Speedy neutrinos: science in action, or jumping the gun?

The elusive neutrino

Neutrino observation, 1970

People who’d never even heard of a neutrino probably still managed to catch the news last September that some of these teeny tiny particles just *might* have been caught in the act of travelling faster than the speed of light. But some scientists thought these results should never have been released – the researchers themselves admitted they were expecting to find an error somewhere.

Now it looks like they have. Two potential timing errors could have affected the results – one giving a faster than actual time, the other a slower result than in reality. It’s not yet clear what the final analysis will tell us, but do these mistakes show that the scientists at CERN were jumping the gun when they announced their (almost) unbelievable results?

As the BBC put it, “what might have been the biggest physics story of the past century may instead be down to a faulty connection”. Or is this in fact a perfect demonstration of science in action? Scientists don’t have all the answers – that’s why they run experiments. What’s wrong with showing the world how this process works, warts and all?

Astrophysicist Martin Rees wasn’t impressed with the original result, telling Scientific American “I think it will be perceived in retrospect as an embarrassment that this claim received so much publicity—the inevitable consequence of posting a preprint on the Web.”

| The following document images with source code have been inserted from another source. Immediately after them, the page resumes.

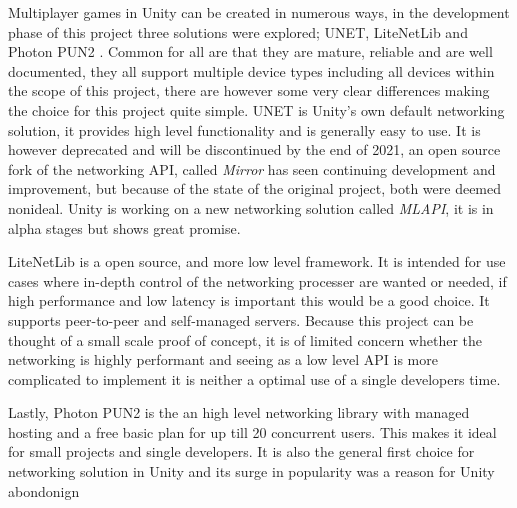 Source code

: Multiplayer games in Unity can be created in numerous ways, in the development phase of this project three solutions were explored; UNET,  LiteNetLib and Photon PUN2 . Common for all are that they are mature, reliable and are well documented, they all support multiple device types including all devices within the scope of this project, there are however some very clear differences making the choice for this project quite simple.
UNET is Unity's own default networking solution, it provides high level functionality and is generally easy to use. It is however deprecated and will be discontinued by the end of 2021, an open source fork of the networking API, called \textit{Mirror} has seen continuing development and improvement, but because of the state of the original project, both were deemed nonideal. Unity is working on a new networking solution called \textit{MLAPI}, it is in alpha stages but shows great promise.

LiteNetLib is a open source, and more low level framework. It is intended for use cases where in-depth control of the networking processer are wanted or needed, if high performance and low latency is important this would be a good choice. It supports peer-to-peer and self-managed servers. Because this project can be thought of a small scale proof of concept, it is of limited concern whether the networking is highly performant and seeing as a low level API is more complicated to implement it is neither a optimal use of a single developers time.

Lastly, Photon PUN2 is the an high level networking library with managed hosting and a free basic plan for up till 20 concurrent users. This makes it ideal for small projects and single developers. It is also the general first choice for networking solution in Unity and its surge in popularity was a reason for Unity abondonign 



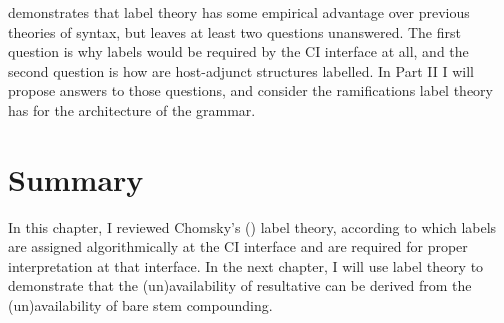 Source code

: \documentclass[MilwayThesis]{subfiles}
\begin{document}
\textcite{chomsky2015problems} demonstrates that label theory has some empirical advantage over previous theories of syntax, but leaves at least two questions unanswered.
The first question is why labels would be required by the CI interface at all, and the second question is how are host-adjunct structures labelled.
In Part II I will propose answers to those questions, and consider the ramifications label theory has for the architecture of the grammar.

\section{Summary}
In this chapter, I reviewed Chomsky's (\citeyear{chomsky2013problems,chomsky2015problems}) label theory, according to which labels are assigned algorithmically at the CI interface and are required for proper interpretation at that interface.
In the next chapter, I will use label theory to demonstrate that the (un)availability of resultative can be derived from the (un)availability of bare stem compounding.
\end{document}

Has time proved him right? Did the publicity only highlight a foolish error that should have been spotted sooner, avoiding the need for back-tracking headlines? I don’t think so, and in my opinion this point of view begs a worrying question – who exactly are the scientists meant to be hiding from?

I don’t see the problem with putting results out for all to see and examine.  The scientists couldn’t find their mistake, even after extensive checks. As a spokesperson for the team at CERN explained after the original announcement, “whenever you are in these conditions, then you have to go to the community.”

The media response was huge – but everyone understood that the question was open. Had neutrinos travelled faster than light? We weren’t sure yet, but scientists all over the world were trying to find out. I found this really exciting – the reports plunged the reader into the middle of the experiment, and you could imaging the researchers poring over their results desperately trying to spot the missing link, all the while hoping (and fearing) the results were correct.

It’s often hard to make the “one step forward, two steps back” reality of science come to life, but this was a great example. Immediately scientists were trading theories on what could have gone wrong, and what the results could mean if they turned out to be true. This speculation showed how science relies on repeat experiments and ingenious analysis – spotting your mistakes is just as important as proving yourself right (or it should be).

I don’t think there is anything embarrassing about admitting you’re stumped and asking for help. A cynic could argue that the CERN team were too keen to reach out for publicity, but the end result is that their experiments are being repeated – we’ll be able to answer their questions faster because they went public. And how many more people have heard of neutrinos now?

I liked this story because for once it cast scientists as human beings – not always sure of themselves, and capable of error. Putting science on a pedestal high above everything else is naive and misleading, and the elusive speedy neutrinos showed that physics doesn’t just come in black and white. It’s a small step for particle physics, but a bigger leap for science in the media.